Disney board rejects Comcast offer
- 18 February, 2004 07:14
The Walt Disney Company's board of directors has rejected Comcast Corporation's unsolicited acquisition bid, setting up a potential hostile takeover fight that would be one of the largest in US corporate history.
Disney's board said, in a written statement, that it had full confidence in the business and creative leadership of Disney chairman and chief executive officer (CEO), Michael Eisner, and in Disney's "current structure and strategy" as a path to maximum shareholder value.
However, the board also suggested that it deemed Comcast's proposal a lowball bid, and that it would consider a sweetened offer.

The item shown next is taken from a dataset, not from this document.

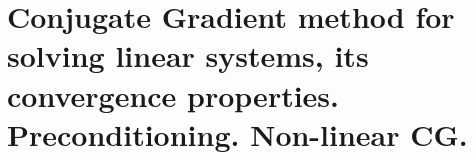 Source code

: \chapter{Conjugate Gradient method for solving linear systems, its convergence properties. Preconditioning. Non-linear CG.}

Comcast offered a deal it valued at $US66 billion, including a stock swap and the assumption of $US11.9 billion of Disney's debt. But Comcast's share price has dropped since the company announced its offer last Wednesday while Disney shares have climbed in value. Those divergent trading patterns eroded the premium offered by Comcast, initially valued at 10 per cent [based on last Tuesday's closing prices].
Comcast is offering 0.78 of a Comcast share for each Disney share.
"We are committed to creating shareholder value now and in the future and will carefully consider any legitimate proposal that would accomplish that objective," Disney's board said. "The interests of Disney shareholders, which represent the fundamental priority of the board, would not be served by accepting any acquisition proposal that does not reflect fully Disney's intrinsic value and earnings prospects."
A Comcast representative did not immediately respond to a request for comment.
Comcast president and chief executive officer (CEO), Brian Roberts, said he hoped an amicable deal with Disney's board could be struck, but left open the question of what steps Comcast would take next in the event of a rejection.
"We're just not going to go into any of those comments today," he said.
The company's options now include dropping its pursuit of Disney, raising its bid, or initiating a tender offer directly to Disney's shareholders.